COLUMBUS — Natural gas wells using the drilling method known as hydraulic fracturing are producing at a much higher rate than traditional wells, according to the first look at production figures from nine active wells in the Utica Shale formation in eastern Ohio.
Figures reported Monday by Oklahoma City-based Chesapeake Energy Corp. show five wells in eastern Ohio producing 2.6 billion cubic feet of natural gas in 2011. The other four wells produced hundreds of barrels of oil but are not in natural gas production yet, according to Chesapeake.
The report, which Chesapeake provided to the Ohio Department of Natural Resources, shows one well in Harrison County producing 1.5 billion cubic feet of natural gas, or 2 percent of the state’s entire natural gas production.
Put another way, that well has 300 times more in daily production than the average well drilled vertically into the ground, said Rick Simmers, chief of ODNR’s Division of Oil and Gas Resources Management.
“The preliminary production for all the wells on the gas side is very high,” Simmers said.
Companies including Chesapeake have drilled 38 other wells that have yet to report production.
Ohio has issued about 150 permits for Utica Shale wells in Ohio. By contrast, the state has about 49,000 traditional gas wells reporting production of about 73 billion cubic feet in 2011.
The figures continue to fuel Chesapeake’s optimism about the formation, spokesman Keith Fuller said in a statement. “The data reported, while promising, is still very limited and only a small part of the information needed to gauge the potential of the entire formation,” he added.
The data reported Monday involves wells drilled using a method dubbed “fracking,” in which thousands of gallons of chemically laced water are blasted into shale deposits, freeing natural gas trapped in the layers of shale.
The natural gas reported Monday includes both “dry” gas that can be distributed almost immediately to gas companies for home and business use, and “wet” gas that includes other proponents such as butane and propane that must be stripped out, Simmers said.
Eastern Ohio is in the midst of a natural gas boom as developers seek to capture rights to Utica Shale deposits. Last month, BP announced it had leased 84,000 acres of land in the Utica/Point Pleasant shale formation in northeast Ohio for oil and gas production.
The Utica Shale lies below the Marcellus Shale, where oil companies in Pennsylvania have drilled thousands of wells in search of natural gas and, more recently, oil.
Also last month, Chesapeake announced a $900 million project for gathering, compression and processing of natural gas and natural gas liquids. The project will roll out over five years, with parts of the complex scheduled to begin operations by June 2013.

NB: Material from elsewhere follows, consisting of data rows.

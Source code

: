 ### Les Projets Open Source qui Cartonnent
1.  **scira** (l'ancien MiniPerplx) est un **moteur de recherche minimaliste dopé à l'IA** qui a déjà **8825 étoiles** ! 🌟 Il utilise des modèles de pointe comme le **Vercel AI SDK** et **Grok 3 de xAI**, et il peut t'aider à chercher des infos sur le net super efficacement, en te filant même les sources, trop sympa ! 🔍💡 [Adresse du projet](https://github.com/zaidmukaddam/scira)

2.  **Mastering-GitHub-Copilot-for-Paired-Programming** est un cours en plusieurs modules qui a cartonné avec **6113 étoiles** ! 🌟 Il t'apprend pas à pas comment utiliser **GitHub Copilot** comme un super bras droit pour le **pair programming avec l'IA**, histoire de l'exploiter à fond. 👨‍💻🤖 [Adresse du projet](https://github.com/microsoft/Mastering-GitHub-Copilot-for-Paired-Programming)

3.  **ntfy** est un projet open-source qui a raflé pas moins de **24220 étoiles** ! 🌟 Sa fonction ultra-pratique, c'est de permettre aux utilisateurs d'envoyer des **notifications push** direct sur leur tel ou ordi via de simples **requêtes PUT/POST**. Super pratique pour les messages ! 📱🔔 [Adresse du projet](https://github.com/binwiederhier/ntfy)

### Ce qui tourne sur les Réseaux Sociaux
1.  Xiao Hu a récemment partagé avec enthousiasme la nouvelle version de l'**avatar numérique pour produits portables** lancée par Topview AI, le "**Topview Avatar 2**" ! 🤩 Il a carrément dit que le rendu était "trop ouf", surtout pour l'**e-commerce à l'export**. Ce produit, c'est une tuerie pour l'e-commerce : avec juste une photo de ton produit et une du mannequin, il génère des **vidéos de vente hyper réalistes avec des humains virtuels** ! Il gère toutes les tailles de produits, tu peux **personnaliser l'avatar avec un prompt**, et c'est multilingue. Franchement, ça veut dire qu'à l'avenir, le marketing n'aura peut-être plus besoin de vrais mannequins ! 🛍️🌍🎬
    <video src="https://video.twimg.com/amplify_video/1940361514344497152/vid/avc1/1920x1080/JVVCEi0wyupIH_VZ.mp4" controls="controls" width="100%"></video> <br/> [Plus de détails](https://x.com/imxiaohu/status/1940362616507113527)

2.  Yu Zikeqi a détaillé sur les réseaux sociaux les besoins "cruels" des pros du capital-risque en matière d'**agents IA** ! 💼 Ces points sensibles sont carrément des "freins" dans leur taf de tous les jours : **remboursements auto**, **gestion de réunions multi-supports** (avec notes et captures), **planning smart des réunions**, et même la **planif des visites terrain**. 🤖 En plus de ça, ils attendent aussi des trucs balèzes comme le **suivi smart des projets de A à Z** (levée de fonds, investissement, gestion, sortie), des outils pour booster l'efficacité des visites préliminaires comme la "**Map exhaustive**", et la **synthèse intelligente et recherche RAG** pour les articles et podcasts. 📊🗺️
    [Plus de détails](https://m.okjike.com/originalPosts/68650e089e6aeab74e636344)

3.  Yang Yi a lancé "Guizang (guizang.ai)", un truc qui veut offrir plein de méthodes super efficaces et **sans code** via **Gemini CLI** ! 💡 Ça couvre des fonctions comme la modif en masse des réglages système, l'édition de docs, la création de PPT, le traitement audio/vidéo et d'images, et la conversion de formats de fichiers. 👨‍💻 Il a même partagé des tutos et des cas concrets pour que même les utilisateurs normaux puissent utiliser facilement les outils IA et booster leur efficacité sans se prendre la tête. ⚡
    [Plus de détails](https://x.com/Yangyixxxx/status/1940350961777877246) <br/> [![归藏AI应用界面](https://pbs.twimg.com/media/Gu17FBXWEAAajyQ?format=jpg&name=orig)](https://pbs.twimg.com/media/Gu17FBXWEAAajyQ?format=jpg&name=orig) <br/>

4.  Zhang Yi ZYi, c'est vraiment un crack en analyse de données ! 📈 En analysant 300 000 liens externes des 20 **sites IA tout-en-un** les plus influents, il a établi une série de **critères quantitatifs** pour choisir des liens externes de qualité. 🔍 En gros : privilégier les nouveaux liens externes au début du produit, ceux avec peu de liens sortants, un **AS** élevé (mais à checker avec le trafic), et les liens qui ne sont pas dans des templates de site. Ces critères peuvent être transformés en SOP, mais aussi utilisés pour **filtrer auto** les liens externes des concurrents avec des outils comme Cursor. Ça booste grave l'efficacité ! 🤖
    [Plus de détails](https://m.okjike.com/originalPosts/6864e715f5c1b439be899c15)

Decisions by Chesapeake and BP to develop in Ohio come despite a proposal by Republican Gov. John Kasich to hike the taxes that oil and gas drillers pay for extracting the state’s natural resources. Ohio’s oil and gas association has criticized Kasich’s plan as a potential turnoff to drilling activity. The governor wants to use the proceeds to fund a modest statewide income-tax reduction beginning in 2016.